Highway project award by the National Highways Authority of India (NHAI) has slipped to a three year low in the first half of the current financial year, owing to sharp rise in commodity prices, higher premium demand by developers and policy changes. According to CRISIL, NHAI has awarded only 777 km of road projects in H1 FY23, which is a three year low and 60% lower than the highway length awarded in the same period of the previous financial year.

“Slackened pace of execution and highly inflated prices of key input materials (owing to uncertainties arising out of global geopolitical tensions) have acted as major impediments to awarding momentum,” CRISIL said while making a point that the dismal awarding is despite the fact that the higher number of projects were put on the tendering block. The agency, however, expressed hope that the process is likely to pick up in the second quarter of the fiscal.    

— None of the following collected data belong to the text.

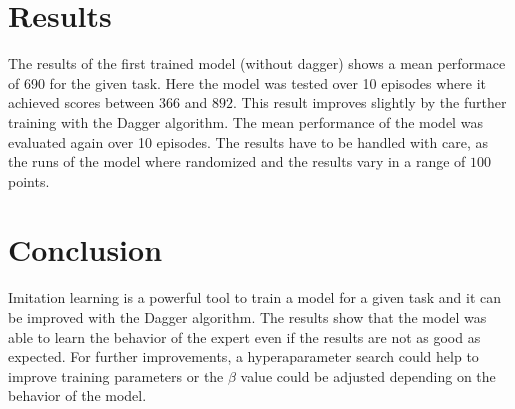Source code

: \documentclass[a4paper, 9pt]{extarticle}
\begin{document}
\section*{Results}
The results of the first trained model (without dagger) shows a mean performace of 690 for the given task. 
Here the model was tested over 10 episodes where it achieved scores between $366$ and $892$.
This result improves slightly by the further training with the Dagger algorithm. The mean performance of the model was 
evaluated again over 10 episodes. The results have to be handled with care, as the runs of the model where randomized and the 
results vary in a range of $100$ points.

\section*{Conclusion}
Imitation learning is a powerful tool to train a model for a given task and it can be improved with the Dagger algorithm. 
The results show that the model was able to learn the behavior of the expert even if the results are not as good as expected. 
For further improvements, a hyperaparameter search could help to improve training parameters or the $\beta$ value 
could be adjusted depending on the behavior of the model. 
\end{document}

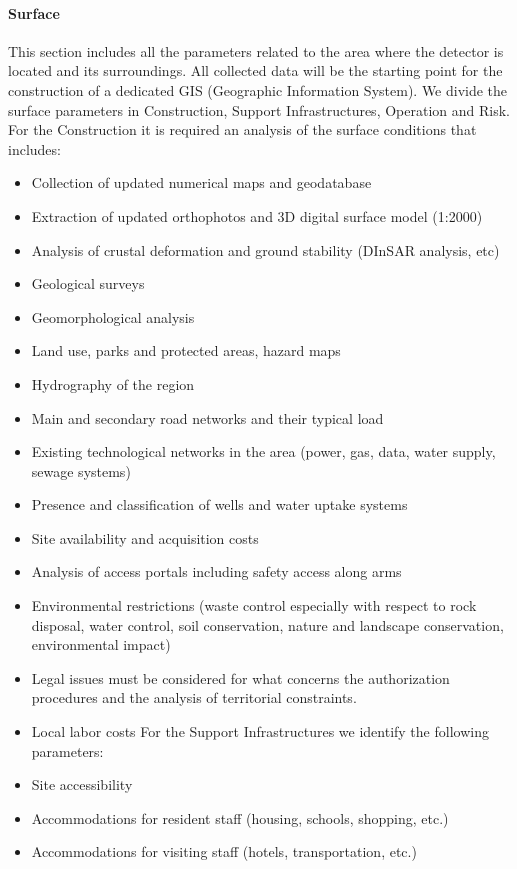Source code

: \paragraph{Surface} This section includes all the parameters related to the area where the detector is located and its surroundings. All collected data will be the starting point for the construction of a dedicated GIS (Geographic Information System). We divide the surface parameters in Construction, Support Infrastructures, Operation and Risk. For the Construction it is required an analysis of the surface conditions that includes: 
\begin{itemize}
\item	Collection of updated numerical maps and geodatabase 
\item	Extraction of updated orthophotos and 3D digital surface model (1:2000)
\item	Analysis of crustal deformation and ground stability (DInSAR analysis, etc)
\item	Geological surveys
\item	Geomorphological analysis
\item	Land use, parks and protected areas, hazard maps
\item	Hydrography of the region
\item	Main and secondary road networks and their typical load
\item	Existing technological networks in the area (power, gas, data, water supply, sewage systems)
\item	Presence and classification of wells and water uptake systems
\item	Site availability and acquisition costs
\item	Analysis of access portals including safety access along arms
\item	Environmental restrictions (waste control especially with respect to rock disposal, water control, soil conservation, nature and landscape conservation, environmental impact)
\item	Legal issues must be considered for what concerns the authorization procedures and the analysis of territorial constraints.
\item	Local labor costs
For the Support Infrastructures we identify the following parameters:
\item	Site accessibility 
\item	Accommodations for resident staff (housing, schools, shopping, etc.) 
\item	Accommodations for visiting staff (hotels, transportation, etc.)

\end{itemize}

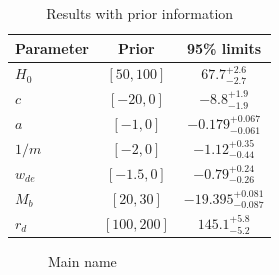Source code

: \documentclass[preprint]{aastex631}
\begin{document}
\begin{table}
    \centering
    \begin{tabular} { l  c  c}
        \hline\hline
        Parameter & Prior & 95\% limits\\
        \hline
        {\boldmath$H_0            $} & $[50, 100]$ & $67.7^{+2.6}_{-2.7}$ \\
        
        {\boldmath$c              $} & $[-20, 0]$ & $-8.8^{+1.9}_{-1.9}$ \\
        
        {\boldmath$a              $} & $[-1, 0]$ & $-0.179^{+0.067}_{-0.061}$ \\
        
        {\boldmath$1/m            $} & $[-2, 0]$ & $-1.12^{+0.35}_{-0.44}$ \\
        
        {\boldmath$w_{de}         $} & $[-1.5, 0]$ & $-0.79^{+0.24}_{-0.26}$ \\
        
        {\boldmath$M_b            $} & $[20, 30]$ & $-19.395^{+0.081}_{-0.087}$ \\
        
        {\boldmath$r_d            $} & $[100, 200]$ & $145.1^{+5.8}_{-5.2}$ \\
        \hline
    \end{tabular}
    \caption{Results with prior information}
    \label{tab:results}
\end{table}

    
\begin{figure}[h]
    \centering
    \caption{Main name}
    \label{Fig.main}
\end{figure}
\end{document}
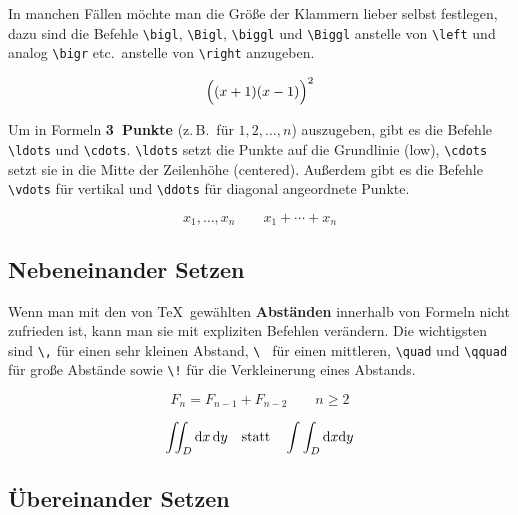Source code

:  
In manchen Fällen möchte man die Größe der Klammern lieber
selbst festlegen, dazu sind die Befehle
\lstinline|\bigl|,
\lstinline|\Bigl|,
\lstinline|\biggl| und
\lstinline|\Biggl| anstelle von \lstinline|\left|
und analog \lstinline|\bigr| etc.\ anstelle von \lstinline|\right|
anzugeben.

\begin{LTXexample}
\[
\Bigl( (x+1) (x-1) \Bigr) ^{2}
\]
\end{LTXexample}
 
Um in Formeln \textbf{3~Punkte} (z.\,B.\ für \(1,2,\ldots,n\))
auszugeben, gibt es die Befehle
\lstinline|\ldots| und \lstinline|\cdots|.
\lstinline|\ldots| setzt die Punkte auf die Grundlinie (low),
\lstinline|\cdots| setzt sie in die Mitte der Zeilenhöhe
(centered).
Außerdem gibt es die Befehle
\lstinline|\vdots| für vertikal und
\lstinline|\ddots| für diagonal angeordnete Punkte.

\begin{LTXexample}
\[
x_{1},\ldots,x_{n} \qquad
x_{1}+\cdots+x_{n}
\]
\end{LTXexample}


\subsection{Nebeneinander Setzen}
 
Wenn man mit den von \TeX\ gewählten \textbf{Abständen}
innerhalb von Formeln nicht zufrieden ist, kann man sie mit
expliziten Befehlen verändern. Die wichtigsten sind
\lstinline|\,| für einen sehr kleinen Abstand,
\lstinline|\ | für einen mittleren,
\lstinline|\quad| und \lstinline|\qquad| für große Abstände sowie
\lstinline|\!| für die Verkleinerung eines Abstands.

\begin{LTXexample}
\[
F_{n} = F_{n-1} + F_{n-2}
 \qquad n \ge 2
\]
\end{LTXexample}


\begin{LTXexample}
\[
\int\!\!\!\int_{D} 
\mathrm{d}x\,\mathrm{d}y
\quad \textnormal{statt} \quad
\int\int_{D} 
\mathrm{d}x \mathrm{d}y
\]
\end{LTXexample}



\subsection{Übereinander Setzen}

“NHAI has already floated tenders for 2,200 km so far this fiscal — as much as 36% more than in the same period last fiscal — and considering the ramp-up that typically happens in the fourth quarter, awarding in the second half of the fiscal is expected to improve substantially,” it said. However, this will still dent the tally for the current fiscal compared with the previous year’s record, it added.

“Awarding for the full fiscal is still likely to moderate on-year. We expect 4,800-5,200 km of awards this fiscal, much lower than the 6,306 km awarded last fiscal,” the agency said.  

According to CRISIL, out of the total length awarded till date in the year, hybrid annuity model (HAM) projects cornered a healthy 51% share, while engineering, procurement and construction (EPC) accounted for the rest. “The shares are expected to remain at current levels for the full fiscal as well, with HAM accounting for 45-50%, EPC for 45-50%, and build-operate-toll (BOT) for less than 5%,” the agency said. According to the findings of the agency, the projects have also seen a reduction in the number of bidders.

“In sharp contrast to last fiscal, which saw ten to fifteen bidders on average per project, HAM awards in the first half of the fiscal saw only five to seven bidders on average. Indeed, 61 percent of the HAM projects awarded so far this fiscal have been won by large-sized developers compared with 57% last fiscal, CRISIL said, attributing the fall to sharp rise in commodity prices and complex project awards in difficult terrains warranting the developers to seek a higher premium to maintain their margins.

Policy changes like removal of operations and management (O&M) cost as a criterion for awarding averted developers from quoting abnormally low O&M bids to win projects, the agency said. “Many mid-sized developers who won projects in the past two years exhausted their balance sheet capacities, which prevented them from participating in bids this fiscal,” it added.